Looming crisis

The knitwear industry in Tiruppur has not recovered from the double whammy of demonetisation and GST implementation. With a stack of government policies blocking their way, the manufacturers feel that it is a matter of time before many units shut shop.

Published : Sep 26, 2018 12:30 IST

 A fabric unit in Tiruppur that was closed down.

A fabric unit in Tiruppur that was closed down.

The knitwear industry in what is perhaps India’s most resilient town, Tiruppur, is gasping for survival. A combination of factors—bad policy; poor implementation; promises the Central and State governments have failed to deliver on; sudden spikes in raw material costs; strict enforcement of environmental laws; dwindling access to organised credit; competition from emerging players such as Bangladesh, Vietnam and Sri Lanka; and mounting production time demands of buyers who are familiar with how the industry operates—is driving the industry into a downward spiral.

Exports from Tiruppur, which accounts for about 50 per cent of the total knitwear exports from India, were growing around 10 per cent annually until about last year. Each year, the town added 15,000 to 20,000 jobs in the process. But the past year witnessed a decline, of 7 per cent, for the first time since 2011: the value of exports fell to Rs.24,000 crore in 2017-18 from Rs.26,000 crore in 2016-17. Although India was in a major growth mode after the cessation of the Multi Fibre Arrangement in 2004, which governed the world textile trade for three decades until 2004, it is now struggling to hold on to the nearly 4 per cent market share because of competition and favourable policies implemented in Vietnam, Bangladesh and Turkey.

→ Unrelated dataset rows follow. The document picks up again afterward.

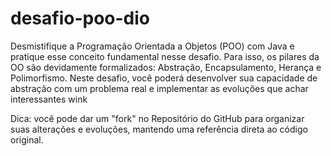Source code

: # desafio-poo-dio
Desmistifique a Programação Orientada a Objetos (POO) com Java e pratique esse conceito fundamental nesse desafio. Para isso, os pilares da OO são devidamente formalizados: Abstração, Encapsulamento, Herança e Polimorfismo. Neste desafio, você poderá desenvolver sua capacidade de abstração com um problema real e implementar as evoluções que achar interessantes wink

Dica: você pode dar um "fork" no Repositório do GitHub para organizar suas alterações e evoluções, mantendo uma referência direta ao código original.
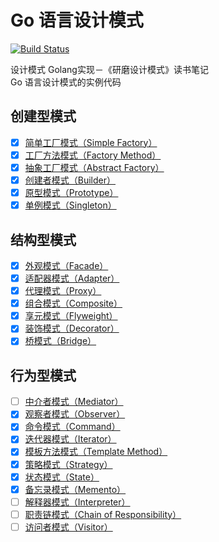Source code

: # Go 语言设计模式

[![Build Status](https://travis-ci.org/senghoo/golang-design-pattern.svg?branch=master)](https://travis-ci.org/senghoo/golang-design-pattern)

设计模式 Golang实现－《研磨设计模式》读书笔记  
Go 语言设计模式的实例代码

## 创建型模式

- [x] [简单工厂模式（Simple Factory）](https://github.com/senghoo/golang-design-pattern/tree/master/00_simple_factory)
- [x] [工厂方法模式（Factory Method）](https://github.com/senghoo/golang-design-pattern/tree/master/04_factory_method)
- [x] [抽象工厂模式（Abstract Factory）](https://github.com/senghoo/golang-design-pattern/tree/master/05_abstract_factory)
- [x] [创建者模式（Builder）](https://github.com/senghoo/golang-design-pattern/tree/master/06_builder)
- [x] [原型模式（Prototype）](https://github.com/senghoo/golang-design-pattern/tree/master/07_prototype)
- [x] [单例模式（Singleton）](https://github.com/senghoo/golang-design-pattern/tree/master/03_singleton)

## 结构型模式

- [x] [外观模式（Facade）](https://github.com/senghoo/golang-design-pattern/tree/master/01_facade)
- [x] [适配器模式（Adapter）](https://github.com/senghoo/golang-design-pattern/tree/master/02_adapter)
- [x] [代理模式（Proxy）](https://github.com/senghoo/golang-design-pattern/tree/master/09_proxy)
- [x] [组合模式（Composite）](https://github.com/senghoo/golang-design-pattern/tree/master/13_composite)
- [x] [享元模式（Flyweight）](https://github.com/senghoo/golang-design-pattern/tree/master/18_flyweight)
- [x] [装饰模式（Decorator）](https://github.com/senghoo/golang-design-pattern/tree/master/20_decorator)
- [x] [桥模式（Bridge）](https://github.com/senghoo/golang-design-pattern/tree/master/22_bridge)

## 行为型模式

- [ ] [中介者模式（Mediator）](https://github.com/senghoo/golang-design-pattern/tree/master/08_mediator)
- [x] [观察者模式（Observer）](https://github.com/senghoo/golang-design-pattern/tree/master/10_observer)
- [x] [命令模式（Command）](https://github.com/senghoo/golang-design-pattern/tree/master/11_command)
- [x] [迭代器模式（Iterator）](https://github.com/senghoo/golang-design-pattern/tree/master/12_iterator)
- [x] [模板方法模式（Template Method）](https://github.com/senghoo/golang-design-pattern/tree/master/14_template_method)
- [x] [策略模式（Strategy）](https://github.com/senghoo/golang-design-pattern/tree/master/15_strategy)
- [x] [状态模式（State）](https://github.com/senghoo/golang-design-pattern/tree/master/16_state)
- [x] [备忘录模式（Memento）](https://github.com/senghoo/golang-design-pattern/tree/master/17_memento)
- [ ] [解释器模式（Interpreter）](https://github.com/senghoo/golang-design-pattern/tree/master/19_interpreter)
- [ ] [职责链模式（Chain of Responsibility）](https://github.com/senghoo/golang-design-pattern/tree/master/21_chain_of_responsibility)
- [ ] [访问者模式（Visitor）](https://github.com/senghoo/golang-design-pattern/tree/master/23_visitor)
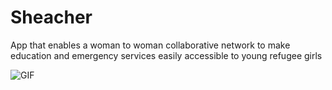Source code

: # Sheacher
App that enables a woman to woman collaborative network to make education and emergency services easily accessible to young refugee girls 



<img src='http://i.imgur.com/HPrOcRb.gif>' title='Sheacher' width='' alt='GIF' />
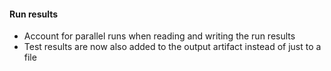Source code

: #### Run results
- Account for parallel runs when reading and writing the run results
- Test results are now also added to the output artifact instead of just to a file 


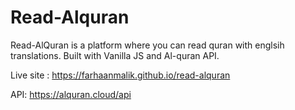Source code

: # Read-Alquran
Read-AlQuran is a platform where you can read quran with englsih translations. Built with Vanilla JS and Al-quran API.

Live site : https://farhaanmalik.github.io/read-alquran

API: https://alquran.cloud/api
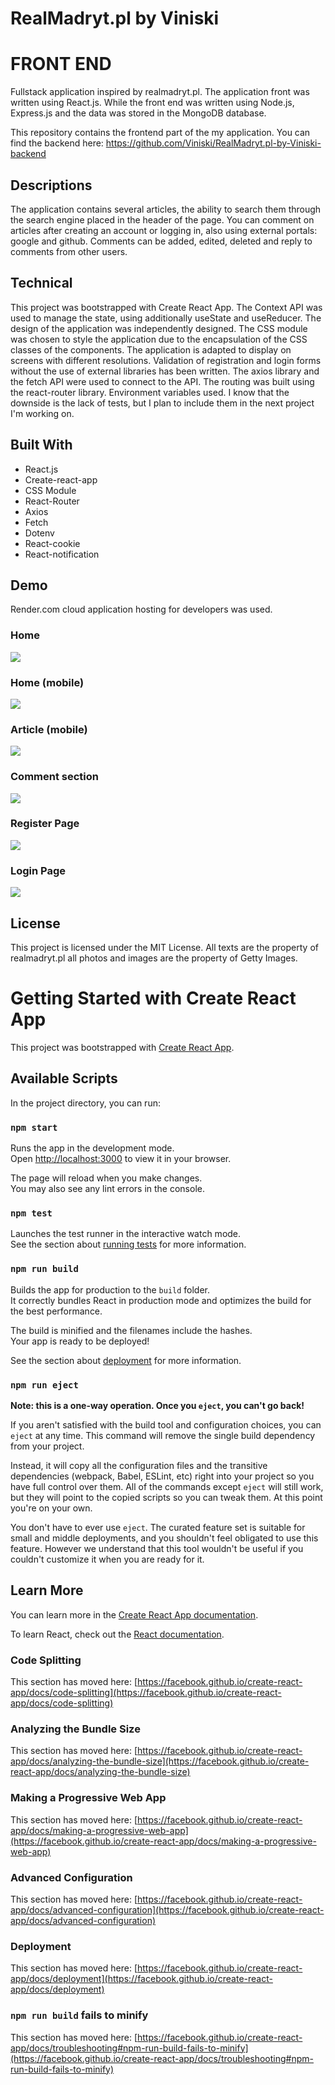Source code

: # RealMadryt.pl by Viniski

# FRONT END

Fullstack application inspired by realmadryt.pl. The application front was written using React.js. While the front end was written using Node.js, Express.js and the data was stored in the MongoDB database.

This repository contains the frontend part of the my application. You can find the backend here: https://github.com/Viniski/RealMadryt.pl-by-Viniski-backend

## Descriptions

The application contains several articles, the ability to search them through the search engine placed in the header of the page. You can comment on articles after creating an account or logging in, also using external portals: google and github. Comments can be added, edited, deleted and reply to comments from other users.

## Technical

This project was bootstrapped with Create React App. The Context API was used to manage the state, using additionally useState and useReducer. The design of the application was independently designed. The CSS module was chosen to style the application due to the encapsulation of the CSS classes of the components. The application is adapted to display on screens with different resolutions. Validation of registration and login forms without the use of external libraries has been written. The axios library and the fetch API were used to connect to the API. The routing was built using the react-router library. Environment variables used. I know that the downside is the lack of tests, but I plan to include them in the next project I'm working on.

## Built With

- React.js
- Create-react-app
- CSS Module
- React-Router
- Axios
- Fetch
- Dotenv
- React-cookie
- React-notification

## Demo

Render.com cloud application hosting for developers was used.

### Home

![](screen-shot-home.png)

### Home (mobile)

![](screen-shot-home-mobile.png)

### Article (mobile)

![](screen-shot-article-mobile.png)

### Comment section

![](screen-shot-comment.png)

### Register Page

![](screen-shot-register.png)

### Login Page

![](screen-shot-login.png)

## License

This project is licensed under the MIT License.
All texts are the property of realmadryt.pl all photos and images are the property of Getty Images.

# Getting Started with Create React App

This project was bootstrapped with [Create React App](https://github.com/facebook/create-react-app).

## Available Scripts

In the project directory, you can run:

### `npm start`

Runs the app in the development mode.\
Open [http://localhost:3000](http://localhost:3000) to view it in your browser.

The page will reload when you make changes.\
You may also see any lint errors in the console.

### `npm test`

Launches the test runner in the interactive watch mode.\
See the section about [running tests](https://facebook.github.io/create-react-app/docs/running-tests) for more information.

### `npm run build`

Builds the app for production to the `build` folder.\
It correctly bundles React in production mode and optimizes the build for the best performance.

The build is minified and the filenames include the hashes.\
Your app is ready to be deployed!

See the section about [deployment](https://facebook.github.io/create-react-app/docs/deployment) for more information.

### `npm run eject`

**Note: this is a one-way operation. Once you `eject`, you can't go back!**

If you aren't satisfied with the build tool and configuration choices, you can `eject` at any time. This command will remove the single build dependency from your project.

Instead, it will copy all the configuration files and the transitive dependencies (webpack, Babel, ESLint, etc) right into your project so you have full control over them. All of the commands except `eject` will still work, but they will point to the copied scripts so you can tweak them. At this point you're on your own.

You don't have to ever use `eject`. The curated feature set is suitable for small and middle deployments, and you shouldn't feel obligated to use this feature. However we understand that this tool wouldn't be useful if you couldn't customize it when you are ready for it.

## Learn More

You can learn more in the [Create React App documentation](https://facebook.github.io/create-react-app/docs/getting-started).

To learn React, check out the [React documentation](https://reactjs.org/).

### Code Splitting

This section has moved here: [https://facebook.github.io/create-react-app/docs/code-splitting](https://facebook.github.io/create-react-app/docs/code-splitting)

### Analyzing the Bundle Size

This section has moved here: [https://facebook.github.io/create-react-app/docs/analyzing-the-bundle-size](https://facebook.github.io/create-react-app/docs/analyzing-the-bundle-size)

### Making a Progressive Web App

This section has moved here: [https://facebook.github.io/create-react-app/docs/making-a-progressive-web-app](https://facebook.github.io/create-react-app/docs/making-a-progressive-web-app)

### Advanced Configuration

This section has moved here: [https://facebook.github.io/create-react-app/docs/advanced-configuration](https://facebook.github.io/create-react-app/docs/advanced-configuration)

### Deployment

This section has moved here: [https://facebook.github.io/create-react-app/docs/deployment](https://facebook.github.io/create-react-app/docs/deployment)

### `npm run build` fails to minify

This section has moved here: [https://facebook.github.io/create-react-app/docs/troubleshooting#npm-run-build-fails-to-minify](https://facebook.github.io/create-react-app/docs/troubleshooting#npm-run-build-fails-to-minify)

It does not look that good this year too. “Export orders are down,” said a leading industry representative. “At this rate, we will go further down from the numbers of last year,” he added.

In the industrial town, nothing much has changed on the surface: it is not yet a ghost town with shut factory units or locked houses; it exudes a confidence that emerges from the collective victory won in handling adversity from the time the first exports began to Italy in 1978. Although wages are down marginally and job losses are mounting, rentals and real estate prices have not nosedived with the stagnation in economic activity. It almost appears as if a “fix” for all of Tiruppur’s problems is round the corner. It is this optimism that has kept the people of the town of nearly a million—the fifth largest urban agglomeration in Tamil Nadu—afloat.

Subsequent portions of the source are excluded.